Damariotimes. Pemikiran bahwa individu kehilangan otonomi dalam membentuk impian masa depannya telah disuarakan oleh banyak pakar. Salah satu nama yang paling getol mengemukakan gagasan ini adalah Shoshana Zuboff, seorang profesor dari Harvard Business School. Dalam karyanya yang monumental, The Age of Surveillance Capitalism, Zuboff dengan gamblang menjelaskan bagaimana raksasa teknologi telah membangun sebuah arsitektur global untuk memanen "data perilaku" kita. Data ini kemudian dianalisis untuk memprediksi dan bahkan memodifikasi perilaku kita di masa depan.

Bagi Zuboff, ini bukan sekadar tentang iklan yang dipersonalisasi. Ini adalah tentang dominasi total terhadap ranah pribadi, di mana pengalaman manusia menjadi bahan mentah yang diubah menjadi keuntungan. Ketika setiap klik, setiap like, setiap pencarian kita menjadi data, algoritma mulai "mengenal" kita lebih baik dari diri kita sendiri. Mereka memprediksi keinginan kita sebelum kita menyadarinya, dan kemudian menyajikan kepada kita konten yang menguatkan prediksi tersebut. Dalam konteks ini, bagaimana kita bisa "bermimpi" tentang sesuatu yang berbeda, sesuatu yang tidak terprogram oleh algoritma? Impian kita, dalam logika kapitalisme pengawasan, berpotensi menjadi komoditas yang dapat dimanipulasi untuk tujuan pasar.

 

Distopia Digital: Hilangnya Kapasitas untuk "Yang Lain"

Pemikiran senada juga diungkapkan oleh Evgeny Morozov, seorang peneliti dan kritikus teknologi terkemuka. Morozov, dalam berbagai tulisannya, seringkali menyoroti bahaya solusionisme teknologi, sebuah keyakinan bahwa setiap masalah sosial dapat diselesaikan melalui solusi teknologi yang canggih.
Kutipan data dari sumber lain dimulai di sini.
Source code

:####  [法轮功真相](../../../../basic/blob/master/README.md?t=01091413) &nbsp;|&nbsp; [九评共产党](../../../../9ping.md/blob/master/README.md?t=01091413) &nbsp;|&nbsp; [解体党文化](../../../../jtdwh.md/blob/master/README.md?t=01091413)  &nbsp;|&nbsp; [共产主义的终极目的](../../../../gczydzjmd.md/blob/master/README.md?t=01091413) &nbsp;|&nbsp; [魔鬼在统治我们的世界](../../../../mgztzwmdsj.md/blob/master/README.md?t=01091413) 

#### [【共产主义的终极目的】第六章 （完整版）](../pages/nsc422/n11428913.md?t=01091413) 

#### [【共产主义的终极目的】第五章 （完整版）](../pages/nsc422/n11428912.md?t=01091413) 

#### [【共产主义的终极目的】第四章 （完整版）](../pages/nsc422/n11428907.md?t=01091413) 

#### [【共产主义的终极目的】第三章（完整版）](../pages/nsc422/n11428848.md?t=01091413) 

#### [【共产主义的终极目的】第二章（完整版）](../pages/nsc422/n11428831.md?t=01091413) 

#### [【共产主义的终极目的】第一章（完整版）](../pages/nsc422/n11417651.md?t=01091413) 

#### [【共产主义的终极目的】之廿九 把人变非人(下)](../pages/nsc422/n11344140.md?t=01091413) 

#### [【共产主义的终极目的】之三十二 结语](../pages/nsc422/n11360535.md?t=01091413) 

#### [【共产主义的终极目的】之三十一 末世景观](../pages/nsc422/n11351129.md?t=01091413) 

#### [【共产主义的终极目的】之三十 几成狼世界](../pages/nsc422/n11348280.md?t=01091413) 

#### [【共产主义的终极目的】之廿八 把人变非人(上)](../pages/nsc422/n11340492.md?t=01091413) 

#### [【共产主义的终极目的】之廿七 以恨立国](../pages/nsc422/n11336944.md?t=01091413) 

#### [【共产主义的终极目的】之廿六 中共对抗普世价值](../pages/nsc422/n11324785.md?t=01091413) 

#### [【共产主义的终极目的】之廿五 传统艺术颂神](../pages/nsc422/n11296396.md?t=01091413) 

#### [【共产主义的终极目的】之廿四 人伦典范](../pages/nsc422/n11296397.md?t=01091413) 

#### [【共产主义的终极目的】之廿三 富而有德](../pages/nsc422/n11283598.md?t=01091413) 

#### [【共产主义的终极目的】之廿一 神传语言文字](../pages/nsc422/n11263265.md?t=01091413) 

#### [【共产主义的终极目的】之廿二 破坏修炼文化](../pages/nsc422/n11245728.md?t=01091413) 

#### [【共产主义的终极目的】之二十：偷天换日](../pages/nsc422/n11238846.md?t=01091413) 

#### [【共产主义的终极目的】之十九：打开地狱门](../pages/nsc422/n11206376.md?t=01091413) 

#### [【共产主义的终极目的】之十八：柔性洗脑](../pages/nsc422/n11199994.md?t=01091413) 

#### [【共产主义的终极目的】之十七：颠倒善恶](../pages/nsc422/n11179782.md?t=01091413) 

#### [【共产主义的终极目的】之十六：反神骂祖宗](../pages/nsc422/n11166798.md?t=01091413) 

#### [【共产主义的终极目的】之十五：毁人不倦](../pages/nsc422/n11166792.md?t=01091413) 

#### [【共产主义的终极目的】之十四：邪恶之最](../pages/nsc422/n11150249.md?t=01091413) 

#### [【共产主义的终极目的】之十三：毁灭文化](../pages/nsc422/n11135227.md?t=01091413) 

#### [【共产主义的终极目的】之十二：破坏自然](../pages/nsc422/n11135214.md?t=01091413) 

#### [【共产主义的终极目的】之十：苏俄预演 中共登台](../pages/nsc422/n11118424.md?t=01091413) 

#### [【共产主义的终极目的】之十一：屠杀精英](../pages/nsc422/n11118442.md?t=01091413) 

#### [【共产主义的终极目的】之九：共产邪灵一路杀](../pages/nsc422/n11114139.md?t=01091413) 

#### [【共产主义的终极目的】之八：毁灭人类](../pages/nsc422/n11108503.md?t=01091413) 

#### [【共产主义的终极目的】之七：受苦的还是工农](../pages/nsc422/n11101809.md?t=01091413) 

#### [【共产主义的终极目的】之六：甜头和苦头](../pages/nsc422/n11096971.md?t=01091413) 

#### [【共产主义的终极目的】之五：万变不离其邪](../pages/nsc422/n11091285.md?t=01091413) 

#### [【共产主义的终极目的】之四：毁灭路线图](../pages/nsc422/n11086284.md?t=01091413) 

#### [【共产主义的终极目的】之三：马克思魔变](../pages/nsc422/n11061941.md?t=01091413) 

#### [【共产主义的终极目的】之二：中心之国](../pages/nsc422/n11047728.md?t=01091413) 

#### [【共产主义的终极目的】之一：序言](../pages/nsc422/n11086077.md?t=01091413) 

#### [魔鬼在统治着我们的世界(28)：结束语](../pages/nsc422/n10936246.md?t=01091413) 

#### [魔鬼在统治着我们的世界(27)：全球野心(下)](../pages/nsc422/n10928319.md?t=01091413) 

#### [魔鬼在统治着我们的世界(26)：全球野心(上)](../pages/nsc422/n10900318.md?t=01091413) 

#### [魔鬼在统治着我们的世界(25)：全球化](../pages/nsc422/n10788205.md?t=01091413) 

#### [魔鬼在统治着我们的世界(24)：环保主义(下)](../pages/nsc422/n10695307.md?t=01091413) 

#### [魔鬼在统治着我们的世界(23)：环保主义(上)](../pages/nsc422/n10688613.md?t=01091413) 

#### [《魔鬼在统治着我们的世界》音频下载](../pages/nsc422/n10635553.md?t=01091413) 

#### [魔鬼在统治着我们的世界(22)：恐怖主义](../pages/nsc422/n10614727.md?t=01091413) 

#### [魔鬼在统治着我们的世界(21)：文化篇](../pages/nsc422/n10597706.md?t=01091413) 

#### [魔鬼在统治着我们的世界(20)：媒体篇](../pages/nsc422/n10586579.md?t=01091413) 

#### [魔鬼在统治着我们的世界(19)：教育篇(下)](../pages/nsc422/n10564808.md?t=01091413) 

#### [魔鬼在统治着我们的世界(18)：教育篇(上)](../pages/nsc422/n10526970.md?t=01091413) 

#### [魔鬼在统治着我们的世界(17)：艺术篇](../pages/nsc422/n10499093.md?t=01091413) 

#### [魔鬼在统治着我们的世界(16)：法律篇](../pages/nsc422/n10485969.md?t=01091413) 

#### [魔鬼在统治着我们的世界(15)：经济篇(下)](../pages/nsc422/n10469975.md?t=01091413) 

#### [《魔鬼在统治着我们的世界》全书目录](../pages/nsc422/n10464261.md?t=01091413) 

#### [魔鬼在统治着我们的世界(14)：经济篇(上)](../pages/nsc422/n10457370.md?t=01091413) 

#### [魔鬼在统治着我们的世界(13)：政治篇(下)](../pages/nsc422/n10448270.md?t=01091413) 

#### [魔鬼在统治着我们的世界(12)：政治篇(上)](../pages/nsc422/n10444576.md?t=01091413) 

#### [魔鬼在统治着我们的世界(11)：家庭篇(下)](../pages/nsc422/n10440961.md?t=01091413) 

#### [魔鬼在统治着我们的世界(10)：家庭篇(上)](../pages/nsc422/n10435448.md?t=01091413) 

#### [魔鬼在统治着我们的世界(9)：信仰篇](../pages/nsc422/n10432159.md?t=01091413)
Menurut Morozov, obsesi terhadap efisiensi dan optimasi yang didorong teknologi seringkali mengikis kapasitas kita untuk berpikir kritis, berimajinasi, dan bahkan berbuat salah—sebuah elemen penting dalam proses kreatif dan pengembangan diri.

Dalam pandangan Morozov, ketika setiap aspek kehidupan kita diatur dan diukur oleh sistem, ruang untuk "yang lain"—untuk sesuatu yang tidak terprogram, tidak terukur, atau tidak efisien—menjadi semakin sempit. Bagaimana kita bisa membayangkan masa depan yang radikal, yang berbeda dari apa yang telah dihitung dan diprediksi oleh superkomputer, jika setiap langkah kita telah "diarahkan" oleh sistem? Kemampuan untuk berimajinasi melampaui batasan yang ada, untuk menciptakan visi yang belum pernah ada sebelumnya, adalah fondasi dari "mimpi masa depan" yang sejati. Tanpa ruang ini, impian kita berisiko menjadi sekadar variasi dari apa yang sudah ada.

 

Kelelahan Informasi dan Kematian Imajinasi

Selain Zuboff dan Morozov, para filsuf dan sosiolog kontemporer seperti Byung-Chul Han juga memberikan perspektif yang relevan. Han, dengan konsepnya tentang "masyarakat kelelahan" dan "masyarakat pengawasan", menunjukkan bagaimana arus informasi yang tak henti-hentinya dan tuntutan untuk terus-menerus terhubung telah mengikis waktu dan ruang untuk refleksi mendalam. Dalam dunia yang terus-menerus membutuhkan perhatian kita, di mana push notification dan feed media sosial menjadi komandan utama, kapasitas kita untuk kontemplasi dan imajinasi kreatif menjadi tumpul.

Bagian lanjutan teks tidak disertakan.